What to produce ->
Copy every line in the records below that contains the word "button".
================
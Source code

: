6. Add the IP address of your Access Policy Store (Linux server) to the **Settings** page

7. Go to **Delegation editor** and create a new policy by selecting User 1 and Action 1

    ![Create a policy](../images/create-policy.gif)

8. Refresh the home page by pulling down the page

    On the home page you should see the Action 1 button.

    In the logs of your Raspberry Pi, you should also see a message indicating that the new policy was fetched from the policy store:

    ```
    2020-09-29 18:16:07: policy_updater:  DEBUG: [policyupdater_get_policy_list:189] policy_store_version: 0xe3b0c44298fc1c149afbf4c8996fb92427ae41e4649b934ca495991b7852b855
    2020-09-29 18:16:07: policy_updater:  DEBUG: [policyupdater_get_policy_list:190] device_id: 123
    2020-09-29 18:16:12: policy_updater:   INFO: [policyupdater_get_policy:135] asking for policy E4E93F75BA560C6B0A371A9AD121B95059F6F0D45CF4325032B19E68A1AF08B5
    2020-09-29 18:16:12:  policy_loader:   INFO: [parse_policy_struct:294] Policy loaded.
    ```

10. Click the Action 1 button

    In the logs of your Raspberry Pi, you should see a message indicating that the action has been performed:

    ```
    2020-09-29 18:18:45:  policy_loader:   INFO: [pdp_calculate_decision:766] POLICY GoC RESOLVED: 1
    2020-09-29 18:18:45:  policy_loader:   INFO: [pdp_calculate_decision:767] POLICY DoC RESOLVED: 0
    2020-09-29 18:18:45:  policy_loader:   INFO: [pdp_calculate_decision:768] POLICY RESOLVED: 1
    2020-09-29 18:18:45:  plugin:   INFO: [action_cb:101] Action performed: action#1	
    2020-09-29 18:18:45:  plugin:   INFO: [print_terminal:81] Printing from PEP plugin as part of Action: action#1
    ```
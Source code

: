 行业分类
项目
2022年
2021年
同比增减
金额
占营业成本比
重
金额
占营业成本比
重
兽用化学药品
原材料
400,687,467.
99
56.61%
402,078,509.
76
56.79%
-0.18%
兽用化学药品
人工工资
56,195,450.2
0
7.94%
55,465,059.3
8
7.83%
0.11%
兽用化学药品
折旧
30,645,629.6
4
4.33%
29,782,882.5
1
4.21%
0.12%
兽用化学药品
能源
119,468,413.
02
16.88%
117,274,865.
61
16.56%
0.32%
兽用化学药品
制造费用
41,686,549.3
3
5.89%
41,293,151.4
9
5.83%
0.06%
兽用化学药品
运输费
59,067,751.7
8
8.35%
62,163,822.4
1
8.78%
================
Exercise result ->
    On the home page you should see the Action 1 button.
10. Click the Action 1 button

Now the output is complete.